Top of Information given

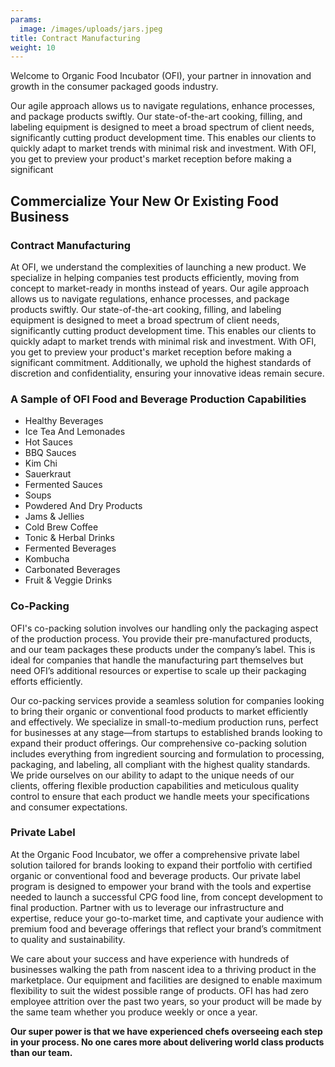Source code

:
```yaml
---
params:
  image: /images/uploads/jars.jpeg
title: Contract Manufacturing
weight: 10
---
```


Welcome to Organic Food Incubator (OFI), your partner in innovation and growth in the consumer packaged goods industry.

<!--more-->

Our agile approach allows us to navigate regulations, enhance processes, and package products swiftly. Our state-of-the-art cooking, filling, and labeling equipment is designed to meet a broad spectrum of client needs, significantly cutting product development time. This enables our clients to quickly adapt to market trends with minimal risk and investment. With OFI, you get to preview your product's market reception before making a significant

## Commercialize Your New Or Existing Food Business

### Contract Manufacturing

At OFI, we understand the complexities of launching a new product. We specialize in helping companies test products efficiently, moving from concept to market-ready in months instead of years. Our agile approach allows us to navigate regulations, enhance processes, and package products swiftly. Our state-of-the-art cooking, filling, and labeling equipment is designed to meet a broad spectrum of client needs, significantly cutting product development time. This enables our clients to quickly adapt to market trends with minimal risk and investment. With OFI, you get to preview your product's market reception before making a significant commitment. Additionally, we uphold the highest standards of discretion and confidentiality, ensuring your innovative ideas remain secure.

### A Sample of OFI Food and Beverage Production Capabilities

- Healthy Beverages
- Ice Tea And Lemonades
- Hot Sauces
- BBQ Sauces
- Kim Chi
- Sauerkraut
- Fermented Sauces
- Soups
- Powdered And Dry Products
- Jams & Jellies
- Cold Brew Coffee
- Tonic & Herbal Drinks
- Fermented Beverages
- Kombucha
- Carbonated Beverages
- Fruit & Veggie Drinks

### Co-Packing

OFI's co-packing solution involves our handling only the packaging aspect of the production process. You provide their pre-manufactured products, and our team packages these products under the company’s label. This is ideal for companies that handle the manufacturing part themselves but need OFI’s additional resources or expertise to scale up their packaging efforts efficiently.

Our co-packing services provide a seamless solution for companies looking to bring their organic or conventional food products to market efficiently and effectively. We specialize in small-to-medium production runs, perfect for businesses at any stage—from startups to established brands looking to expand their product offerings. Our comprehensive co-packing solution includes everything from ingredient sourcing and formulation to processing, packaging, and labeling, all compliant with the highest quality standards. We pride ourselves on our ability to adapt to the unique needs of our clients, offering flexible production capabilities and meticulous quality control to ensure that each product we handle meets your specifications and consumer expectations.

### Private Label

At the Organic Food Incubator, we offer a comprehensive private label solution tailored for brands looking to expand their portfolio with certified organic or conventional food and beverage products. Our private label program is designed to empower your brand with the tools and expertise needed to launch a successful CPG food line, from concept development to final production. Partner with us to leverage our infrastructure and expertise, reduce your go-to-market time, and captivate your audience with premium food and beverage offerings that reflect your brand’s commitment to quality and sustainability.

We care about your success and have experience with hundreds of businesses walking the path from nascent idea to a thriving product in the marketplace. Our equipment and facilities are designed to enable maximum flexibility to suit the widest possible range of products. OFI has had zero employee attrition over the past two years, so your product will be made by the same team whether you produce weekly or once a year.

**Our super power is that we have experienced chefs overseeing each step in your process. No one cares more about delivering world class products than our team.**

Bottom of Information given

:: Exercise prompt ::
Reproduce every record in full. Leave out the images.

:: Answer to this task ::
Source code

:
```yaml
---
params:
  image: /images/uploads/jars.jpeg
title: Contract Manufacturing
weight: 10
---
```


Welcome to Organic Food Incubator (OFI), your partner in innovation and growth in the consumer packaged goods industry.

<!--more-->

Our agile approach allows us to navigate regulations, enhance processes, and package products swiftly. Our state-of-the-art cooking, filling, and labeling equipment is designed to meet a broad spectrum of client needs, significantly cutting product development time. This enables our clients to quickly adapt to market trends with minimal risk and investment. With OFI, you get to preview your product's market reception before making a significant

## Commercialize Your New Or Existing Food Business

### Contract Manufacturing

At OFI, we understand the complexities of launching a new product. We specialize in helping companies test products efficiently, moving from concept to market-ready in months instead of years. Our agile approach allows us to navigate regulations, enhance processes, and package products swiftly. Our state-of-the-art cooking, filling, and labeling equipment is designed to meet a broad spectrum of client needs, significantly cutting product development time. This enables our clients to quickly adapt to market trends with minimal risk and investment. With OFI, you get to preview your product's market reception before making a significant commitment. Additionally, we uphold the highest standards of discretion and confidentiality, ensuring your innovative ideas remain secure.

### A Sample of OFI Food and Beverage Production Capabilities

- Healthy Beverages
- Ice Tea And Lemonades
- Hot Sauces
- BBQ Sauces
- Kim Chi
- Sauerkraut
- Fermented Sauces
- Soups
- Powdered And Dry Products
- Jams & Jellies
- Cold Brew Coffee
- Tonic & Herbal Drinks
- Fermented Beverages
- Kombucha
- Carbonated Beverages
- Fruit & Veggie Drinks

### Co-Packing

OFI's co-packing solution involves our handling only the packaging aspect of the production process. You provide their pre-manufactured products, and our team packages these products under the company’s label. This is ideal for companies that handle the manufacturing part themselves but need OFI’s additional resources or expertise to scale up their packaging efforts efficiently.

Our co-packing services provide a seamless solution for companies looking to bring their organic or conventional food products to market efficiently and effectively. We specialize in small-to-medium production runs, perfect for businesses at any stage—from startups to established brands looking to expand their product offerings. Our comprehensive co-packing solution includes everything from ingredient sourcing and formulation to processing, packaging, and labeling, all compliant with the highest quality standards. We pride ourselves on our ability to adapt to the unique needs of our clients, offering flexible production capabilities and meticulous quality control to ensure that each product we handle meets your specifications and consumer expectations.

### Private Label

At the Organic Food Incubator, we offer a comprehensive private label solution tailored for brands looking to expand their portfolio with certified organic or conventional food and beverage products. Our private label program is designed to empower your brand with the tools and expertise needed to launch a successful CPG food line, from concept development to final production. Partner with us to leverage our infrastructure and expertise, reduce your go-to-market time, and captivate your audience with premium food and beverage offerings that reflect your brand’s commitment to quality and sustainability.

We care about your success and have experience with hundreds of businesses walking the path from nascent idea to a thriving product in the marketplace. Our equipment and facilities are designed to enable maximum flexibility to suit the widest possible range of products. OFI has had zero employee attrition over the past two years, so your product will be made by the same team whether you produce weekly or once a year.

**Our super power is that we have experienced chefs overseeing each step in your process. No one cares more about delivering world class products than our team.**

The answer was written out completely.